#### EXERCISE PROMPT
Nothing but the lines from the start of the entries through the line containing "Un monitor in" should appear in the answer, each given exactly.
*** INPUT RECORDS ***
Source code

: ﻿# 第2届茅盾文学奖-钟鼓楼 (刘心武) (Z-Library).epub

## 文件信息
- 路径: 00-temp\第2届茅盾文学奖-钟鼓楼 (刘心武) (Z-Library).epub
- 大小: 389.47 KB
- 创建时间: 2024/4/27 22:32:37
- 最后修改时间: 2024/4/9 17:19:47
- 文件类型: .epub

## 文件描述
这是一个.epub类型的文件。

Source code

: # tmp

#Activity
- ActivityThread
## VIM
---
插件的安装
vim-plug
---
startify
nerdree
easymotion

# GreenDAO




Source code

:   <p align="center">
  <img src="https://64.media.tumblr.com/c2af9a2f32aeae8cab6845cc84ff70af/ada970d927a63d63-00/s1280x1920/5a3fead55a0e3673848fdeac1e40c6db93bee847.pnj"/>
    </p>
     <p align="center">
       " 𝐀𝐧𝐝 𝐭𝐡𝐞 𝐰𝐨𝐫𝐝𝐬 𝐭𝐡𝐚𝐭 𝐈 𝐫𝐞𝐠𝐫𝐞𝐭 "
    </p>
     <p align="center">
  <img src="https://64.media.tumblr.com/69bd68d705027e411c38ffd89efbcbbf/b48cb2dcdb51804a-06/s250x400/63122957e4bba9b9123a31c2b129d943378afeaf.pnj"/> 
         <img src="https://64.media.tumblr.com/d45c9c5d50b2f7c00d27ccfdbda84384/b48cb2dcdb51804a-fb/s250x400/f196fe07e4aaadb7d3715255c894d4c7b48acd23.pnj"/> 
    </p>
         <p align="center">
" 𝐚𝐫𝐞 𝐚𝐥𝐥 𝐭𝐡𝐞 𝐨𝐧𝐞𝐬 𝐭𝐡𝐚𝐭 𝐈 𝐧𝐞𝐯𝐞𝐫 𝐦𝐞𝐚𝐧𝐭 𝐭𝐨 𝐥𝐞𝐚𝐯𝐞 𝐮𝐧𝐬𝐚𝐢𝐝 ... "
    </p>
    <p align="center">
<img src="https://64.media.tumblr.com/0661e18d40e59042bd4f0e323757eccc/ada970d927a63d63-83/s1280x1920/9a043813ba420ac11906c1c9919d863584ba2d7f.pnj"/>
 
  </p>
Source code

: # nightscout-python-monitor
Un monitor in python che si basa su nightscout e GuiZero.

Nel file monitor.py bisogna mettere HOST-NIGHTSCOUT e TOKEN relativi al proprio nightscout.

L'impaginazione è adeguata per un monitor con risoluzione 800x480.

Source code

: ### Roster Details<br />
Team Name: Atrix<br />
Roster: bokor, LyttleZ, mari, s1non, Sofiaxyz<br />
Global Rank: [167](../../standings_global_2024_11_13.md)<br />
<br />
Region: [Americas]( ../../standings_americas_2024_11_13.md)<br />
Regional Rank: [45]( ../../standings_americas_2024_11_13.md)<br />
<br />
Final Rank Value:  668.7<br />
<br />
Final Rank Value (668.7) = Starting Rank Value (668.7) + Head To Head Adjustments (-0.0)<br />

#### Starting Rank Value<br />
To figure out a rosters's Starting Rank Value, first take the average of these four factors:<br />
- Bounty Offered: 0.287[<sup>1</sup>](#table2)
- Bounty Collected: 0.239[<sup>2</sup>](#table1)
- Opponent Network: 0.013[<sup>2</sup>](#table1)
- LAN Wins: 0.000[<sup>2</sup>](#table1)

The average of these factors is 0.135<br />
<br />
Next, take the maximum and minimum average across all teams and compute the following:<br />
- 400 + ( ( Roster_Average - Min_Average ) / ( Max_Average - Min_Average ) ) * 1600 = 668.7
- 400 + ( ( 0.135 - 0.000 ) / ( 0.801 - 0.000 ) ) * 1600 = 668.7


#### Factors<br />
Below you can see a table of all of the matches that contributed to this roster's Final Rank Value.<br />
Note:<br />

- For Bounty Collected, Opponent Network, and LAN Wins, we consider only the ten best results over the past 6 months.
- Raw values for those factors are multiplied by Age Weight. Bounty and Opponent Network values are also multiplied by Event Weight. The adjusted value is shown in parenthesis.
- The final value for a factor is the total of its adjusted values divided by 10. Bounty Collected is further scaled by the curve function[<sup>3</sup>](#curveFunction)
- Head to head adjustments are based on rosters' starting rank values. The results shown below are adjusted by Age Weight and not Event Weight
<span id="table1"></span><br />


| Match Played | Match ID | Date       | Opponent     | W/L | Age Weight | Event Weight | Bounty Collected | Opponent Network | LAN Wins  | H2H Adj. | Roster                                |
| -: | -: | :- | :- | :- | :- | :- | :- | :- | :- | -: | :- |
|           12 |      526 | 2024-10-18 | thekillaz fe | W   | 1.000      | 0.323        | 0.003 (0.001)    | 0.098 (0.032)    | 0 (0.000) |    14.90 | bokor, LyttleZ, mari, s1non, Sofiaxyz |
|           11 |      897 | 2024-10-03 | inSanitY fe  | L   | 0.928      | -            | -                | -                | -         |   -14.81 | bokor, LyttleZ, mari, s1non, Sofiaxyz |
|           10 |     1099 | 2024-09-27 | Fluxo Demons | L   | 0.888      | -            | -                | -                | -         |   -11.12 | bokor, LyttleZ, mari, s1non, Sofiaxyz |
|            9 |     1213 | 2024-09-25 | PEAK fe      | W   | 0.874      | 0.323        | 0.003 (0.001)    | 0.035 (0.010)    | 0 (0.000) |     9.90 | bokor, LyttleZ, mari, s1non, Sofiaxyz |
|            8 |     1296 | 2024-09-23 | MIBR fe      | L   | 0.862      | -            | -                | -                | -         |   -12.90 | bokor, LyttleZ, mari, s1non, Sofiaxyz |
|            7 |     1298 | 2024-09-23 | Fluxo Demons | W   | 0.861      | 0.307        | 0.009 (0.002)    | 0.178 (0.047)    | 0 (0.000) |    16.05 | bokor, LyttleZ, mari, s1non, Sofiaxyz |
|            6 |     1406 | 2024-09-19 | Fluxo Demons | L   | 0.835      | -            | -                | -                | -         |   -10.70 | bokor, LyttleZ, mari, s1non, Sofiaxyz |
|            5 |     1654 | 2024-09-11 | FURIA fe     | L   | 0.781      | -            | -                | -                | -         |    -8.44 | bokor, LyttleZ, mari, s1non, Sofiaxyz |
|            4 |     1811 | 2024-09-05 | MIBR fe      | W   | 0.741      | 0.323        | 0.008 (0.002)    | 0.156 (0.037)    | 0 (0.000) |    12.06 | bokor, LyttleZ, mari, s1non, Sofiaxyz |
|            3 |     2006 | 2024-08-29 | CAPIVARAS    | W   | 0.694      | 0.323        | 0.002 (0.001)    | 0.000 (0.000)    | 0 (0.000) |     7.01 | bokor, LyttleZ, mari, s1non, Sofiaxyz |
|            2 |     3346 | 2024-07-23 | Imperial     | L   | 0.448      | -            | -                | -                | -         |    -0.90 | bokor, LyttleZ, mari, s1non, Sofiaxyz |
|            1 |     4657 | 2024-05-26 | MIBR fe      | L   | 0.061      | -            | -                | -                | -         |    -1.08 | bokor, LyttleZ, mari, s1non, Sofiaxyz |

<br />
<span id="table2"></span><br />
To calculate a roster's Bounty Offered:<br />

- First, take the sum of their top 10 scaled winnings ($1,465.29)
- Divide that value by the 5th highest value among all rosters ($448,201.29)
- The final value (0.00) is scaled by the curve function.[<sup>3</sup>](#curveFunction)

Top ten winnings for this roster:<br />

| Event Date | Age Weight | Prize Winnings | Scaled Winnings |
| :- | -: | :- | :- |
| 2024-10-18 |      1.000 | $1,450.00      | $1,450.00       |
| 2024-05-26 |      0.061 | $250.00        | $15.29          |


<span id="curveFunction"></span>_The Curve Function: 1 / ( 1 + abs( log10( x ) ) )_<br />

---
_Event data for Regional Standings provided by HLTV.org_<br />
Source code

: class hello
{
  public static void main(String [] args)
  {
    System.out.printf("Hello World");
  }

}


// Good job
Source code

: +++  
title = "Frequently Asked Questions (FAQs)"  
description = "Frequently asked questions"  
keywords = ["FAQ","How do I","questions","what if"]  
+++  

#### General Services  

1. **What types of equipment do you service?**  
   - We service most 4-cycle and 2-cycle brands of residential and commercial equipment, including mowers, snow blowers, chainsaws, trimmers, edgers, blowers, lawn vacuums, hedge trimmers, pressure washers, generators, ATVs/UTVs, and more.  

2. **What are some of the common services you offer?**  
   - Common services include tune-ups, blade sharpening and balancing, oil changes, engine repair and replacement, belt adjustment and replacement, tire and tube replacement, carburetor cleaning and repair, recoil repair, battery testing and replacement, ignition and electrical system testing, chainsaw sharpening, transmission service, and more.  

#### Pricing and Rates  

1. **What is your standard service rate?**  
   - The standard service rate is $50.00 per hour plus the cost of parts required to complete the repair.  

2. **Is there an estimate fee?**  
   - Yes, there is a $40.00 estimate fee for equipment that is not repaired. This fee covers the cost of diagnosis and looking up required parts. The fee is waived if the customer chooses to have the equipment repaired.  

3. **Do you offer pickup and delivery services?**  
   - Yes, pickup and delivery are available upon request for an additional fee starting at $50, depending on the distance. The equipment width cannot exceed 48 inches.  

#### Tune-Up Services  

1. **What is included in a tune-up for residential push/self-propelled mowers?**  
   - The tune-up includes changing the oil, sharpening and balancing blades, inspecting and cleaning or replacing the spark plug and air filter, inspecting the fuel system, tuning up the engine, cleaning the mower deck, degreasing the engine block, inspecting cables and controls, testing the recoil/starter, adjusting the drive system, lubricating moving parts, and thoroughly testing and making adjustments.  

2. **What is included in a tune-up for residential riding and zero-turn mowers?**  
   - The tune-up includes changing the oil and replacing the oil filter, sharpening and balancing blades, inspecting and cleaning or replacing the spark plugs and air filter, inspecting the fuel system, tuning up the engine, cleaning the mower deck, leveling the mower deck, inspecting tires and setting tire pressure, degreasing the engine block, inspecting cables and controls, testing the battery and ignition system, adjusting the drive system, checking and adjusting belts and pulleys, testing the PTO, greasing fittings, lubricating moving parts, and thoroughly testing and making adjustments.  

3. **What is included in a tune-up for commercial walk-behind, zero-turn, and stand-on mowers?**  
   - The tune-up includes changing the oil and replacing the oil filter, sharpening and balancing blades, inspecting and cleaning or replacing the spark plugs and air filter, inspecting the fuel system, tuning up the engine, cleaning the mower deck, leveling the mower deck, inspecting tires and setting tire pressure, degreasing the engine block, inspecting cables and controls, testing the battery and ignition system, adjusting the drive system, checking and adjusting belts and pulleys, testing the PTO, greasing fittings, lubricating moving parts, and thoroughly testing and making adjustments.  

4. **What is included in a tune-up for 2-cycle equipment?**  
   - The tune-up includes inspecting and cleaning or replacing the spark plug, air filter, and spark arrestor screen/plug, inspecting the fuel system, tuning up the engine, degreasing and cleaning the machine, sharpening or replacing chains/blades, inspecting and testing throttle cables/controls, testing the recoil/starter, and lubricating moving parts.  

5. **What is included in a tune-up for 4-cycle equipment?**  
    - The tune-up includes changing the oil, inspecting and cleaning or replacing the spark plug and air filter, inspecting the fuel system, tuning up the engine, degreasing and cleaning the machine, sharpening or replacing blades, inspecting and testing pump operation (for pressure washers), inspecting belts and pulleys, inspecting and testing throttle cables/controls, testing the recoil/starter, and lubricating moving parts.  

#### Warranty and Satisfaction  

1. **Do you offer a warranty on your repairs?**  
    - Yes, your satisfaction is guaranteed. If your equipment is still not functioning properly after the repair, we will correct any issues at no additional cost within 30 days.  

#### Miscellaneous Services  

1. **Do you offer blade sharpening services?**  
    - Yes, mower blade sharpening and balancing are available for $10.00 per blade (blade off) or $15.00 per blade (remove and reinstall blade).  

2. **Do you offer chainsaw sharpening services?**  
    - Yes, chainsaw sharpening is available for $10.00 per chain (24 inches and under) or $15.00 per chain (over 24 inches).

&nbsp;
*** End of INPUT RECORDS ***
#### THE COMPLETED TASK
Source code

: ﻿# 第2届茅盾文学奖-钟鼓楼 (刘心武) (Z-Library).epub

## 文件信息
- 路径: 00-temp\第2届茅盾文学奖-钟鼓楼 (刘心武) (Z-Library).epub
- 大小: 389.47 KB
- 创建时间: 2024/4/27 22:32:37
- 最后修改时间: 2024/4/9 17:19:47
- 文件类型: .epub

## 文件描述
这是一个.epub类型的文件。

Source code

: # tmp

#Activity
- ActivityThread
## VIM
---
插件的安装
vim-plug
---
startify
nerdree
easymotion

# GreenDAO




Source code

:   <p align="center">
  <img src="https://64.media.tumblr.com/c2af9a2f32aeae8cab6845cc84ff70af/ada970d927a63d63-00/s1280x1920/5a3fead55a0e3673848fdeac1e40c6db93bee847.pnj"/>
    </p>
     <p align="center">
       " 𝐀𝐧𝐝 𝐭𝐡𝐞 𝐰𝐨𝐫𝐝𝐬 𝐭𝐡𝐚𝐭 𝐈 𝐫𝐞𝐠𝐫𝐞𝐭 "
    </p>
     <p align="center">
  <img src="https://64.media.tumblr.com/69bd68d705027e411c38ffd89efbcbbf/b48cb2dcdb51804a-06/s250x400/63122957e4bba9b9123a31c2b129d943378afeaf.pnj"/> 
         <img src="https://64.media.tumblr.com/d45c9c5d50b2f7c00d27ccfdbda84384/b48cb2dcdb51804a-fb/s250x400/f196fe07e4aaadb7d3715255c894d4c7b48acd23.pnj"/> 
    </p>
         <p align="center">
" 𝐚𝐫𝐞 𝐚𝐥𝐥 𝐭𝐡𝐞 𝐨𝐧𝐞𝐬 𝐭𝐡𝐚𝐭 𝐈 𝐧𝐞𝐯𝐞𝐫 𝐦𝐞𝐚𝐧𝐭 𝐭𝐨 𝐥𝐞𝐚𝐯𝐞 𝐮𝐧𝐬𝐚𝐢𝐝 ... "
    </p>
    <p align="center">
<img src="https://64.media.tumblr.com/0661e18d40e59042bd4f0e323757eccc/ada970d927a63d63-83/s1280x1920/9a043813ba420ac11906c1c9919d863584ba2d7f.pnj"/>
 
  </p>
Source code

: # nightscout-python-monitor
Un monitor in python che si basa su nightscout e GuiZero.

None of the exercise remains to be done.